● Work to complete: Quote the records below word for word, please, from the very first line through the one that contains "## Development", and nothing beyond it.

● Data to examine:
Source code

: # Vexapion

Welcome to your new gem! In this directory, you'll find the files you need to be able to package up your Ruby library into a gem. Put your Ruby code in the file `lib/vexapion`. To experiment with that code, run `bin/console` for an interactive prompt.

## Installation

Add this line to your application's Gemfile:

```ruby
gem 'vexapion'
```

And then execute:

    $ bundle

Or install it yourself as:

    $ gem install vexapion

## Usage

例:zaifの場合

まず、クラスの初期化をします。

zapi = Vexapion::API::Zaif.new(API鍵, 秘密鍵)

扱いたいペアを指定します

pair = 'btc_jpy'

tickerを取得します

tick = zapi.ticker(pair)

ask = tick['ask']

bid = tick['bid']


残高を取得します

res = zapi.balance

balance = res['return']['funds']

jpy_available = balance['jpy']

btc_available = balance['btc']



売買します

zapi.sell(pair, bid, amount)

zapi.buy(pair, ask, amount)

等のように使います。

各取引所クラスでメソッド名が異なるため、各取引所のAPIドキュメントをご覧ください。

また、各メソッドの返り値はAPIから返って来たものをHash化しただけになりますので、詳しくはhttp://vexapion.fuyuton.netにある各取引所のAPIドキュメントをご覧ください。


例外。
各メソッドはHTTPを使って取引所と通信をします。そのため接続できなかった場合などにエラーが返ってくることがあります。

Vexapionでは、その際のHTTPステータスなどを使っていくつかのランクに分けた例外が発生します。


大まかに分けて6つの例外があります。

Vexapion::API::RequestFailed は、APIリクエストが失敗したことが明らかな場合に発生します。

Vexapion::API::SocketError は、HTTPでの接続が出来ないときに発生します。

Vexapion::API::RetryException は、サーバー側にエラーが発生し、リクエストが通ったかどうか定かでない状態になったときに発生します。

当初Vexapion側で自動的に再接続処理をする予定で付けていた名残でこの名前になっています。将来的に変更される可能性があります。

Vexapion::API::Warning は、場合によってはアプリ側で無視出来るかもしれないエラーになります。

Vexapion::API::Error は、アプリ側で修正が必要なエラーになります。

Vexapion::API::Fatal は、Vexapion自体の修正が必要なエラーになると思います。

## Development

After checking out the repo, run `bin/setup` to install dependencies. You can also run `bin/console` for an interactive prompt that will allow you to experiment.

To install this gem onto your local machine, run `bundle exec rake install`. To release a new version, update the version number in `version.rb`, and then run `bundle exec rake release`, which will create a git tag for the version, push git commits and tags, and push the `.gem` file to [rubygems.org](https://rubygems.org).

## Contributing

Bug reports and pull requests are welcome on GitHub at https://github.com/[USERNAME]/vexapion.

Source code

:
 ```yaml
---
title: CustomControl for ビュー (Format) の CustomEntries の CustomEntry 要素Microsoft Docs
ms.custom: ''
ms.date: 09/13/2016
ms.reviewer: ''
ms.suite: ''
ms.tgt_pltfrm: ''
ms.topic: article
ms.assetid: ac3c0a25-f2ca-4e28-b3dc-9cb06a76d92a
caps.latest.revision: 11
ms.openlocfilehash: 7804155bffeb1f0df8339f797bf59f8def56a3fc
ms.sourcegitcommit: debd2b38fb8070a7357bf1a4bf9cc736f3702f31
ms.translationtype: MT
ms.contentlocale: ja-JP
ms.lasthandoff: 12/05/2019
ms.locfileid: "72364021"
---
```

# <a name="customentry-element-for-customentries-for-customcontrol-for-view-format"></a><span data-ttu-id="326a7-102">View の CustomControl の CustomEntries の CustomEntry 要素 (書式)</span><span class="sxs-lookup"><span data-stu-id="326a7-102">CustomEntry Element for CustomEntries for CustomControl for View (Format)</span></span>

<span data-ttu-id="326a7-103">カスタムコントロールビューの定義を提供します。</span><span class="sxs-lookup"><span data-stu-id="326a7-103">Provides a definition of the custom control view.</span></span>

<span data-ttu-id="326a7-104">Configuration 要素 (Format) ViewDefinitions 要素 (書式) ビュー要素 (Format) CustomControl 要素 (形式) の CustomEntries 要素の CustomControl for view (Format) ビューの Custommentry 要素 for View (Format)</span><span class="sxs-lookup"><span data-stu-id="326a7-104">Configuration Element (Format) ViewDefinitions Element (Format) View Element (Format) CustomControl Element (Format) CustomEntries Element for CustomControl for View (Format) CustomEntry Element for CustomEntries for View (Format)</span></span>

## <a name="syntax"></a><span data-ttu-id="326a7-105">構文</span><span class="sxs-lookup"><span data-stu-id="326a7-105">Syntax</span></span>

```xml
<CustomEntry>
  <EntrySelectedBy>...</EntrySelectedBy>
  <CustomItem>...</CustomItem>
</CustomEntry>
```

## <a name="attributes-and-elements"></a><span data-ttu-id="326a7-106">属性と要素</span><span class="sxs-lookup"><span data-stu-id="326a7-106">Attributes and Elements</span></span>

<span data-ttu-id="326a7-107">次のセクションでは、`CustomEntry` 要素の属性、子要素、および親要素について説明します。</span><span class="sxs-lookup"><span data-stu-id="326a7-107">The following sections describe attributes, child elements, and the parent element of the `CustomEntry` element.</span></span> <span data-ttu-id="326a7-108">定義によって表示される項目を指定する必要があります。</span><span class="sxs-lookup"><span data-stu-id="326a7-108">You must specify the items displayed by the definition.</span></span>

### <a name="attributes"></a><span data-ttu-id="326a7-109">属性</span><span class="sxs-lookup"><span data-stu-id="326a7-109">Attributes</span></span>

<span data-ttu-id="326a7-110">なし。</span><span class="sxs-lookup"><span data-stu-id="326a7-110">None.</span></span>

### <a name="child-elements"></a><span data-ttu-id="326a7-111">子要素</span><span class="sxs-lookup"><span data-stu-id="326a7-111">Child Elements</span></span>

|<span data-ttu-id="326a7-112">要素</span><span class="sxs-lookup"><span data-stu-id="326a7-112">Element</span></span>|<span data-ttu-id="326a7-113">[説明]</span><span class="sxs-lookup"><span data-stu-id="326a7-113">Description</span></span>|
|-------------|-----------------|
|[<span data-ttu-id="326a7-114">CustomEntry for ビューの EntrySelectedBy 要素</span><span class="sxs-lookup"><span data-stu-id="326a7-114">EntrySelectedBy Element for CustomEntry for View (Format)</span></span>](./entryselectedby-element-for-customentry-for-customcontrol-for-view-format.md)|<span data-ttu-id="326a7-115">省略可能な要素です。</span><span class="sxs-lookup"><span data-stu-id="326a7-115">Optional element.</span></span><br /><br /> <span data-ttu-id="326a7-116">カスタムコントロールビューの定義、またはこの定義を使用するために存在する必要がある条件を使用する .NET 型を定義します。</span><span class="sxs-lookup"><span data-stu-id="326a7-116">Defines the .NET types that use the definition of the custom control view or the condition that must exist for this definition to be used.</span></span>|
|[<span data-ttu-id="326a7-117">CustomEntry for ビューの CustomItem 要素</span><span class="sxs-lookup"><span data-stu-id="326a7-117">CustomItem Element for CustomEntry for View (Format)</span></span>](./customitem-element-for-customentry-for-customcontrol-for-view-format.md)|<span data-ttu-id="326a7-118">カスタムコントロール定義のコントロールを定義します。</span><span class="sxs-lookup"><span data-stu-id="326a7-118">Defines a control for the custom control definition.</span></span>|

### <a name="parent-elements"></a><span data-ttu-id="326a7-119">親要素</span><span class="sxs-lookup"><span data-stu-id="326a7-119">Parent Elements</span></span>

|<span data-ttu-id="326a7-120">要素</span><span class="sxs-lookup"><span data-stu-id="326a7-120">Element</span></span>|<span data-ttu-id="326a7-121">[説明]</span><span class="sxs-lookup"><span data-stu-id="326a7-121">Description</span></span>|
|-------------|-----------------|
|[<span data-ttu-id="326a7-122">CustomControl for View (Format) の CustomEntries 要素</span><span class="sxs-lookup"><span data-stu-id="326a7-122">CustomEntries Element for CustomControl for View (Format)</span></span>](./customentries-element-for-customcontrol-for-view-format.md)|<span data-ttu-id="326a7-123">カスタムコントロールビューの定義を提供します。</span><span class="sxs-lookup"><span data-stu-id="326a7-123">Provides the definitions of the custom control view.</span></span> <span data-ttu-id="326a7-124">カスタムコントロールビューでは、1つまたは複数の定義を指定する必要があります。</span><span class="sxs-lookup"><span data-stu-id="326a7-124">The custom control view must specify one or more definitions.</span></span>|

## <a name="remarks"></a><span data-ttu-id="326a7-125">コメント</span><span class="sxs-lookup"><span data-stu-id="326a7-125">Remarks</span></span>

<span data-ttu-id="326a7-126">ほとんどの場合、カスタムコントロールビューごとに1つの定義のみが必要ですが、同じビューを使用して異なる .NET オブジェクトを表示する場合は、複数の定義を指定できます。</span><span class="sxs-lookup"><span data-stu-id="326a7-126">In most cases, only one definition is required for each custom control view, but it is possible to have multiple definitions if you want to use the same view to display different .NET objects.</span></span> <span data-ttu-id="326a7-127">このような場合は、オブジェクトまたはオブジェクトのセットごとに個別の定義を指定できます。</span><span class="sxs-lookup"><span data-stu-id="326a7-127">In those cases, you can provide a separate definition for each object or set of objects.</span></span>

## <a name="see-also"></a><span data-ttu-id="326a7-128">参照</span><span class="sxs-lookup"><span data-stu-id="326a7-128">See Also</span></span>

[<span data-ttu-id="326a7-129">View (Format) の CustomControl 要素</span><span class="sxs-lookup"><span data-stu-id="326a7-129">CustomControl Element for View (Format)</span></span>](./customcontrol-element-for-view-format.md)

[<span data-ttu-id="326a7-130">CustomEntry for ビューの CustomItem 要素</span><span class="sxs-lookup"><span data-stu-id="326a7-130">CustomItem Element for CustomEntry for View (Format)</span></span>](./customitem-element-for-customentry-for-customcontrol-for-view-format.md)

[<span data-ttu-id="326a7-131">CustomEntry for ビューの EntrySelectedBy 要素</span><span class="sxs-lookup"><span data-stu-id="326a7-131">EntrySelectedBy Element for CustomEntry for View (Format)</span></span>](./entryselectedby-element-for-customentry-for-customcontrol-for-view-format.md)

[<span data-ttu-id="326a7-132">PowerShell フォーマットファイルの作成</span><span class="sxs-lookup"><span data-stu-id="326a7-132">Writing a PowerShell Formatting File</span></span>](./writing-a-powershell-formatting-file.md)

● Answer below:
Source code

: # Vexapion

Welcome to your new gem! In this directory, you'll find the files you need to be able to package up your Ruby library into a gem. Put your Ruby code in the file `lib/vexapion`. To experiment with that code, run `bin/console` for an interactive prompt.

## Installation

Add this line to your application's Gemfile:

```ruby
gem 'vexapion'
```

And then execute:

    $ bundle

Or install it yourself as:

    $ gem install vexapion

## Usage

例:zaifの場合

まず、クラスの初期化をします。

zapi = Vexapion::API::Zaif.new(API鍵, 秘密鍵)

扱いたいペアを指定します

pair = 'btc_jpy'

tickerを取得します

tick = zapi.ticker(pair)

ask = tick['ask']

bid = tick['bid']


残高を取得します

res = zapi.balance

balance = res['return']['funds']

jpy_available = balance['jpy']

btc_available = balance['btc']



売買します

zapi.sell(pair, bid, amount)

zapi.buy(pair, ask, amount)

等のように使います。

各取引所クラスでメソッド名が異なるため、各取引所のAPIドキュメントをご覧ください。

また、各メソッドの返り値はAPIから返って来たものをHash化しただけになりますので、詳しくはhttp://vexapion.fuyuton.netにある各取引所のAPIドキュメントをご覧ください。


例外。
各メソッドはHTTPを使って取引所と通信をします。そのため接続できなかった場合などにエラーが返ってくることがあります。

Vexapionでは、その際のHTTPステータスなどを使っていくつかのランクに分けた例外が発生します。


大まかに分けて6つの例外があります。

Vexapion::API::RequestFailed は、APIリクエストが失敗したことが明らかな場合に発生します。

Vexapion::API::SocketError は、HTTPでの接続が出来ないときに発生します。

Vexapion::API::RetryException は、サーバー側にエラーが発生し、リクエストが通ったかどうか定かでない状態になったときに発生します。

当初Vexapion側で自動的に再接続処理をする予定で付けていた名残でこの名前になっています。将来的に変更される可能性があります。

Vexapion::API::Warning は、場合によってはアプリ側で無視出来るかもしれないエラーになります。

Vexapion::API::Error は、アプリ側で修正が必要なエラーになります。

Vexapion::API::Fatal は、Vexapion自体の修正が必要なエラーになると思います。

## Development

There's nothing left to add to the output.